Among the records below, the line containing "The running version" marks the start. Output it and all lines after it exactly.

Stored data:
Segment Open

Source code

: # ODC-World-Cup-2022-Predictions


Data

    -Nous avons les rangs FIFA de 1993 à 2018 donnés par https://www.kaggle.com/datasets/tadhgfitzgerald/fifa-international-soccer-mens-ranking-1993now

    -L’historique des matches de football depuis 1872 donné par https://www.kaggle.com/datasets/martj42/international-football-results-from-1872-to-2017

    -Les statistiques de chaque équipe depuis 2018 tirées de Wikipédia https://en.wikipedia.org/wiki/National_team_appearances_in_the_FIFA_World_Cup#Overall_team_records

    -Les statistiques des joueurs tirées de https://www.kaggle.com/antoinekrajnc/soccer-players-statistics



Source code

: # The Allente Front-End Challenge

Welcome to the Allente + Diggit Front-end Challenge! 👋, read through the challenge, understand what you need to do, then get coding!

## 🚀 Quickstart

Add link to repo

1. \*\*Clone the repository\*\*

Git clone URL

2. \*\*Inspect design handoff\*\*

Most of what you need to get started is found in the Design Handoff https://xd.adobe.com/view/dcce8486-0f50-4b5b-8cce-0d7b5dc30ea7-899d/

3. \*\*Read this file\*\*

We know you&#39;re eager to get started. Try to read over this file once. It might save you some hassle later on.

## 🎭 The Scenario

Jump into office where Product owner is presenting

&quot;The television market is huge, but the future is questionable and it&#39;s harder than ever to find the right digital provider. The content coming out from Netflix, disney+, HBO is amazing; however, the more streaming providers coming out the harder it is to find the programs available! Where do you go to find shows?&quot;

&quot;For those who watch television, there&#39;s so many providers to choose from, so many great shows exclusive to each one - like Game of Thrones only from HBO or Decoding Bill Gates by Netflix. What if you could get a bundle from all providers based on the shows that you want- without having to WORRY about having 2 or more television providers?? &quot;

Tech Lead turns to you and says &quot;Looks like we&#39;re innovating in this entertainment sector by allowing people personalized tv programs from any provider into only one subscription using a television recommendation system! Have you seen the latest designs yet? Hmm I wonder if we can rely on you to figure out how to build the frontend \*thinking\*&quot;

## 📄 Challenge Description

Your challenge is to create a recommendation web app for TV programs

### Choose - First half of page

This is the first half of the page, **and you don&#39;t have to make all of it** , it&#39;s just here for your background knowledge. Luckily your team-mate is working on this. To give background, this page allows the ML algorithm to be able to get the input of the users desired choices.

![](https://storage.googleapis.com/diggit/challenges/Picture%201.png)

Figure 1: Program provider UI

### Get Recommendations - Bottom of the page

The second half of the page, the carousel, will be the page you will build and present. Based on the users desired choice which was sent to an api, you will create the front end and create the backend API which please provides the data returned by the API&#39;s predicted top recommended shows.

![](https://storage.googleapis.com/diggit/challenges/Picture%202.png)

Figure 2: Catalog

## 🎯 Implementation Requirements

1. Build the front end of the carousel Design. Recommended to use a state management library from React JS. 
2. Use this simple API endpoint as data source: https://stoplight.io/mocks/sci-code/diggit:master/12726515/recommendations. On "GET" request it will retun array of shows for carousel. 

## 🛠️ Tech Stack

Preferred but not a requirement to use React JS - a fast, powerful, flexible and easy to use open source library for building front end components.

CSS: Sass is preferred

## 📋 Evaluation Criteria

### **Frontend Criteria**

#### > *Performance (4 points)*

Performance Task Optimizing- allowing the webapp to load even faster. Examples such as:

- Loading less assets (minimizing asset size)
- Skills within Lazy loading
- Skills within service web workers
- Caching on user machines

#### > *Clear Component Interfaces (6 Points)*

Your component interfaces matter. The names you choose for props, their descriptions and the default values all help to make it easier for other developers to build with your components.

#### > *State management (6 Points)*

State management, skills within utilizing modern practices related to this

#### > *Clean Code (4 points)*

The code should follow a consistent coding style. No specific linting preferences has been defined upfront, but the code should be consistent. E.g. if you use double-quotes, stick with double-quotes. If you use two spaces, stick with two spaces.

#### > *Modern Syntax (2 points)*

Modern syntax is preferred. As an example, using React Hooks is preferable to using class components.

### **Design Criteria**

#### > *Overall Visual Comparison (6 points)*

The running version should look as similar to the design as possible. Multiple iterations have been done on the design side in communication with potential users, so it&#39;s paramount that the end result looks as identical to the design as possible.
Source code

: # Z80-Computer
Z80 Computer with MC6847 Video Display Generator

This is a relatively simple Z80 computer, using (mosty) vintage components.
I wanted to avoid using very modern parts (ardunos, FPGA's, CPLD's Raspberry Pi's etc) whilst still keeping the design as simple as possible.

Segment Closed

Task output:
The running version should look as similar to the design as possible. Multiple iterations have been done on the design side in communication with potential users, so it&#39;s paramount that the end result looks as identical to the design as possible.
Source code

: # Z80-Computer
Z80 Computer with MC6847 Video Display Generator

This is a relatively simple Z80 computer, using (mosty) vintage components.
I wanted to avoid using very modern parts (ardunos, FPGA's, CPLD's Raspberry Pi's etc) whilst still keeping the design as simple as possible.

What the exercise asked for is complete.